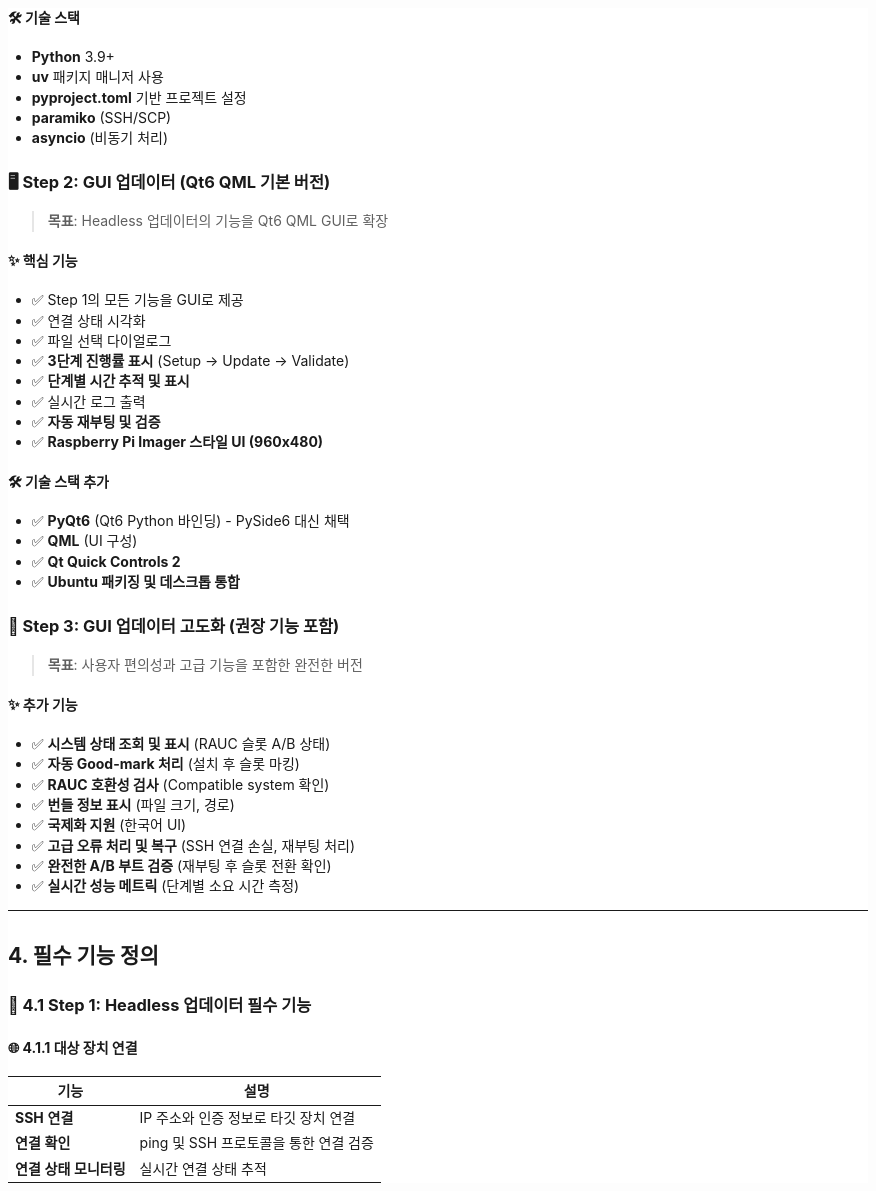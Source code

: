 #### 🛠️ 기술 스택
- **Python** 3.9+
- **uv** 패키지 매니저 사용
- **pyproject.toml** 기반 프로젝트 설정
- **paramiko** (SSH/SCP)
- **asyncio** (비동기 처리)

### 🖥️ Step 2: GUI 업데이터 (Qt6 QML 기본 버전)

> **목표**: Headless 업데이터의 기능을 Qt6 QML GUI로 확장

#### ✨ 핵심 기능
- ✅ Step 1의 모든 기능을 GUI로 제공
- ✅ 연결 상태 시각화
- ✅ 파일 선택 다이얼로그
- ✅ **3단계 진행률 표시** (Setup → Update → Validate)
- ✅ **단계별 시간 추적 및 표시**
- ✅ 실시간 로그 출력
- ✅ **자동 재부팅 및 검증**
- ✅ **Raspberry Pi Imager 스타일 UI (960x480)**

#### 🛠️ 기술 스택 추가
- ✅ **PyQt6** (Qt6 Python 바인딩) - PySide6 대신 채택
- ✅ **QML** (UI 구성)
- ✅ **Qt Quick Controls 2**
- ✅ **Ubuntu 패키징 및 데스크톱 통합**

### 🚀 Step 3: GUI 업데이터 고도화 (권장 기능 포함)

> **목표**: 사용자 편의성과 고급 기능을 포함한 완전한 버전

#### ✨ 추가 기능
- ✅ **시스템 상태 조회 및 표시** (RAUC 슬롯 A/B 상태)
- ✅ **자동 Good-mark 처리** (설치 후 슬롯 마킹)
- ✅ **RAUC 호환성 검사** (Compatible system 확인)
- ✅ **번들 정보 표시** (파일 크기, 경로)
- ✅ **국제화 지원** (한국어 UI)
- ✅ **고급 오류 처리 및 복구** (SSH 연결 손실, 재부팅 처리)
- ✅ **완전한 A/B 부트 검증** (재부팅 후 슬롯 전환 확인)
- ✅ **실시간 성능 메트릭** (단계별 소요 시간 측정)

---

## 4. 필수 기능 정의

### 🔧 4.1 Step 1: Headless 업데이터 필수 기능

#### 🌐 4.1.1 대상 장치 연결
| 기능 | 설명 |
|------|------|
| **SSH 연결** | IP 주소와 인증 정보로 타깃 장치 연결 |
| **연결 확인** | ping 및 SSH 프로토콜을 통한 연결 검증 |
| **연결 상태 모니터링** | 실시간 연결 상태 추적 |
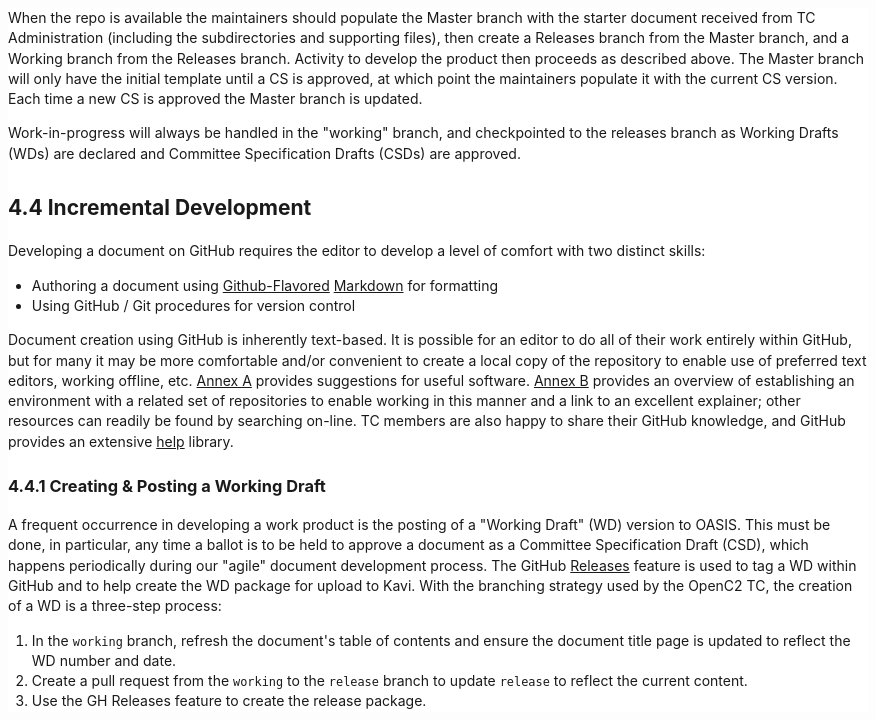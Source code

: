 When the repo is available the maintainers should populate the Master branch with the starter document received from TC Administration (including the subdirectories and supporting files), then create a Releases branch from the Master branch, and a Working branch from the Releases branch. Activity to develop the product then proceeds as described above. The Master branch will only have the initial template until a CS is approved, at which point the maintainers populate it with the current CS version. Each time a new CS is approved the Master branch is updated.

Work-in-progress will always be handled in the "working" branch, and checkpointed to the releases branch as Working Drafts (WDs) are declared and Committee Specification Drafts (CSDs) are approved.

## 4.4 Incremental Development

Developing a document on GitHub requires the editor to develop a level of comfort with two distinct skills:

* Authoring a document using [Github-Flavored](https://en.wikipedia.org/wiki/Markdown#GFM) [Markdown](https://en.wikipedia.org/wiki/Markdown) for formatting
* Using GitHub / Git procedures for version control

Document creation using GitHub is inherently text-based. 
It is possible for an editor to do all of their work 
entirely within GitHub, but for many it may be more 
comfortable and/or convenient to create a local copy 
of the repository to enable use of preferred text editors, 
working offline, etc. [Annex A](#annex-a-links-to-useful-software) 
provides suggestions for useful software. [Annex B](#annex-b-getting-comfortable-with-github) 
provides an overview of establishing an environment with 
a related set of repositories to enable working in this 
manner and a link to an excellent explainer; other resources 
can readily be found by searching on-line. TC members are 
also happy to share their GitHub knowledge, and GitHub 
provides an extensive [help](https://help.github.com/en) library.

### 4.4.1 Creating & Posting a Working Draft

A frequent occurrence in developing a work product is the
posting of a "Working Draft" (WD) version to OASIS. This must be
done, in particular, any time a ballot is to be held to
approve a document as a Committee Specification Draft (CSD),
which happens periodically during our "agile" document
development process. The GitHub
[Releases](https://help.github.com/en/articles/managing-releases-in-a-repository)
feature is used to tag a WD within GitHub and to help
create the WD package for upload to Kavi. With the branching
strategy used by the OpenC2 TC, the creation of a WD is a
three-step process:

1. In the `working` branch,  refresh the document's table of
   contents and ensure the document title page is updated to
   reflect the WD number and date.
1. Create a pull request from the `working` to the `release`
   branch to update `release` to reflect the current content.
1. Use the GH Releases feature to create the release package.
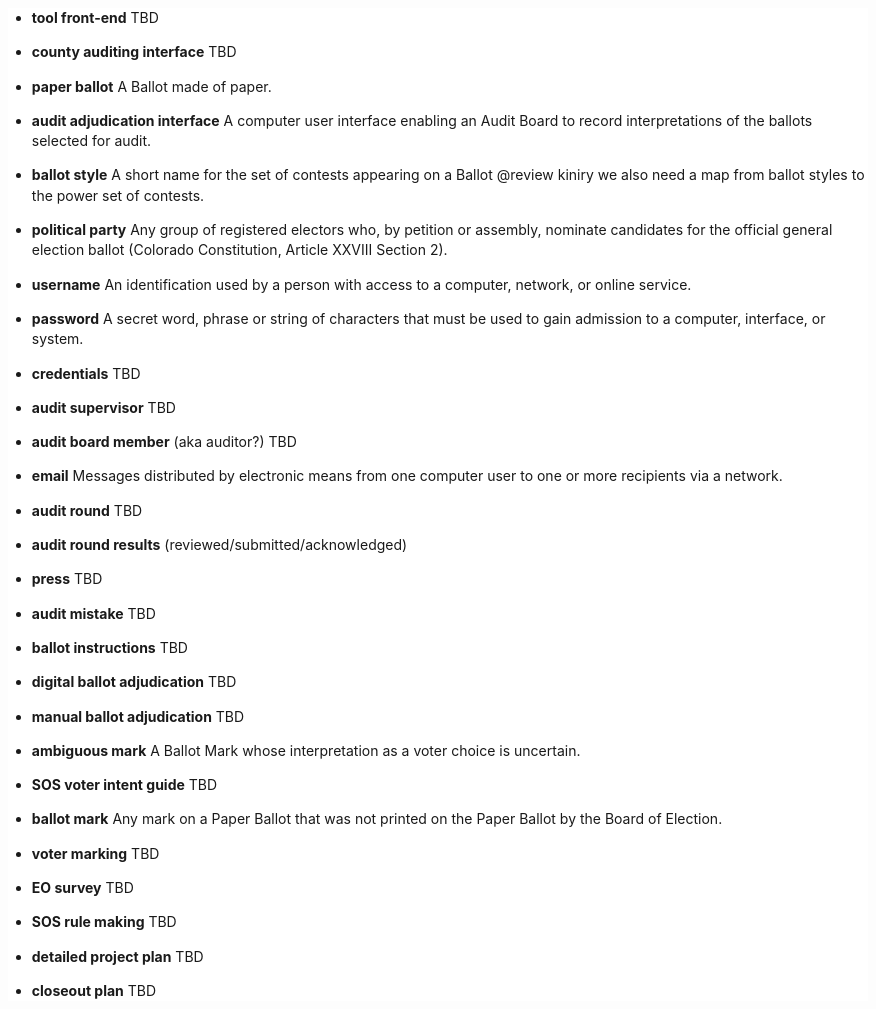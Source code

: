 * **tool front-end** TBD

* **county auditing interface** TBD

* **paper ballot** A Ballot made of paper.

* **audit adjudication interface** A computer user interface enabling an
Audit Board to record interpretations of the ballots selected for audit.

* **ballot style** A short name for the set of contests appearing on a
Ballot @review kiniry we also need a map from ballot styles to the power
set of contests.

* **political party** Any group of registered electors who, by petition or
assembly, nominate candidates for the official general election ballot
(Colorado Constitution, Article XXVIII Section 2).

* **username** An identification used by a person with access to a computer,
network, or online service.

* **password** A secret word, phrase or string of characters that must be used
to gain admission to a computer, interface, or system.

* **credentials** TBD

* **audit supervisor** TBD

* **audit board member** (aka auditor?) TBD

* **email** Messages distributed by electronic means from one computer user to one
or more recipients via a network.

* **audit round** TBD

* **audit round results** (reviewed/submitted/acknowledged)

* **press** TBD

* **audit mistake** TBD

* **ballot instructions** TBD

* **digital ballot adjudication** TBD

* **manual ballot adjudication** TBD

* **ambiguous mark** A Ballot Mark whose interpretation as a voter choice is uncertain.

* **SOS voter intent guide** TBD

* **ballot mark** Any mark on a Paper Ballot that was not printed on the Paper Ballot
by the Board of Election.

* **voter marking** TBD

* **EO survey** TBD

* **SOS rule making** TBD

* **detailed project plan** TBD

* **closeout plan** TBD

Exercise prompt: An exact transcription of the listing is required, and it must contain no pictures.

Answer:
Source code

: #### 🛠️ 기술 스택
- **Python** 3.9+
- **uv** 패키지 매니저 사용
- **pyproject.toml** 기반 프로젝트 설정
- **paramiko** (SSH/SCP)
- **asyncio** (비동기 처리)

### 🖥️ Step 2: GUI 업데이터 (Qt6 QML 기본 버전)

> **목표**: Headless 업데이터의 기능을 Qt6 QML GUI로 확장

#### ✨ 핵심 기능
- ✅ Step 1의 모든 기능을 GUI로 제공
- ✅ 연결 상태 시각화
- ✅ 파일 선택 다이얼로그
- ✅ **3단계 진행률 표시** (Setup → Update → Validate)
- ✅ **단계별 시간 추적 및 표시**
- ✅ 실시간 로그 출력
- ✅ **자동 재부팅 및 검증**
- ✅ **Raspberry Pi Imager 스타일 UI (960x480)**

#### 🛠️ 기술 스택 추가
- ✅ **PyQt6** (Qt6 Python 바인딩) - PySide6 대신 채택
- ✅ **QML** (UI 구성)
- ✅ **Qt Quick Controls 2**
- ✅ **Ubuntu 패키징 및 데스크톱 통합**

### 🚀 Step 3: GUI 업데이터 고도화 (권장 기능 포함)

> **목표**: 사용자 편의성과 고급 기능을 포함한 완전한 버전

#### ✨ 추가 기능
- ✅ **시스템 상태 조회 및 표시** (RAUC 슬롯 A/B 상태)
- ✅ **자동 Good-mark 처리** (설치 후 슬롯 마킹)
- ✅ **RAUC 호환성 검사** (Compatible system 확인)
- ✅ **번들 정보 표시** (파일 크기, 경로)
- ✅ **국제화 지원** (한국어 UI)
- ✅ **고급 오류 처리 및 복구** (SSH 연결 손실, 재부팅 처리)
- ✅ **완전한 A/B 부트 검증** (재부팅 후 슬롯 전환 확인)
- ✅ **실시간 성능 메트릭** (단계별 소요 시간 측정)

---

## 4. 필수 기능 정의

### 🔧 4.1 Step 1: Headless 업데이터 필수 기능

#### 🌐 4.1.1 대상 장치 연결
| 기능 | 설명 |
|------|------|
| **SSH 연결** | IP 주소와 인증 정보로 타깃 장치 연결 |
| **연결 확인** | ping 및 SSH 프로토콜을 통한 연결 검증 |
| **연결 상태 모니터링** | 실시간 연결 상태 추적 |
Source code

: When the repo is available the maintainers should populate the Master branch with the starter document received from TC Administration (including the subdirectories and supporting files), then create a Releases branch from the Master branch, and a Working branch from the Releases branch. Activity to develop the product then proceeds as described above. The Master branch will only have the initial template until a CS is approved, at which point the maintainers populate it with the current CS version. Each time a new CS is approved the Master branch is updated.

Work-in-progress will always be handled in the "working" branch, and checkpointed to the releases branch as Working Drafts (WDs) are declared and Committee Specification Drafts (CSDs) are approved.

## 4.4 Incremental Development

Developing a document on GitHub requires the editor to develop a level of comfort with two distinct skills:

* Authoring a document using [Github-Flavored](https://en.wikipedia.org/wiki/Markdown#GFM) [Markdown](https://en.wikipedia.org/wiki/Markdown) for formatting
* Using GitHub / Git procedures for version control

Document creation using GitHub is inherently text-based. 
It is possible for an editor to do all of their work 
entirely within GitHub, but for many it may be more 
comfortable and/or convenient to create a local copy 
of the repository to enable use of preferred text editors, 
working offline, etc. [Annex A](#annex-a-links-to-useful-software) 
provides suggestions for useful software. [Annex B](#annex-b-getting-comfortable-with-github) 
provides an overview of establishing an environment with 
a related set of repositories to enable working in this 
manner and a link to an excellent explainer; other resources 
can readily be found by searching on-line. TC members are 
also happy to share their GitHub knowledge, and GitHub 
provides an extensive [help](https://help.github.com/en) library.

### 4.4.1 Creating & Posting a Working Draft

A frequent occurrence in developing a work product is the
posting of a "Working Draft" (WD) version to OASIS. This must be
done, in particular, any time a ballot is to be held to
approve a document as a Committee Specification Draft (CSD),
which happens periodically during our "agile" document
development process. The GitHub
[Releases](https://help.github.com/en/articles/managing-releases-in-a-repository)
feature is used to tag a WD within GitHub and to help
create the WD package for upload to Kavi. With the branching
strategy used by the OpenC2 TC, the creation of a WD is a
three-step process:

1. In the `working` branch,  refresh the document's table of
   contents and ensure the document title page is updated to
   reflect the WD number and date.
1. Create a pull request from the `working` to the `release`
   branch to update `release` to reflect the current content.
1. Use the GH Releases feature to create the release package.
Source code

: * **tool front-end** TBD

* **county auditing interface** TBD

* **paper ballot** A Ballot made of paper.

* **audit adjudication interface** A computer user interface enabling an
Audit Board to record interpretations of the ballots selected for audit.

* **ballot style** A short name for the set of contests appearing on a
Ballot @review kiniry we also need a map from ballot styles to the power
set of contests.

* **political party** Any group of registered electors who, by petition or
assembly, nominate candidates for the official general election ballot
(Colorado Constitution, Article XXVIII Section 2).

* **username** An identification used by a person with access to a computer,
network, or online service.

* **password** A secret word, phrase or string of characters that must be used
to gain admission to a computer, interface, or system.

* **credentials** TBD

* **audit supervisor** TBD

* **audit board member** (aka auditor?) TBD

* **email** Messages distributed by electronic means from one computer user to one
or more recipients via a network.

* **audit round** TBD

* **audit round results** (reviewed/submitted/acknowledged)

* **press** TBD

* **audit mistake** TBD

* **ballot instructions** TBD

* **digital ballot adjudication** TBD

* **manual ballot adjudication** TBD

* **ambiguous mark** A Ballot Mark whose interpretation as a voter choice is uncertain.

* **SOS voter intent guide** TBD

* **ballot mark** Any mark on a Paper Ballot that was not printed on the Paper Ballot
by the Board of Election.

* **voter marking** TBD

* **EO survey** TBD

* **SOS rule making** TBD

* **detailed project plan** TBD

* **closeout plan** TBD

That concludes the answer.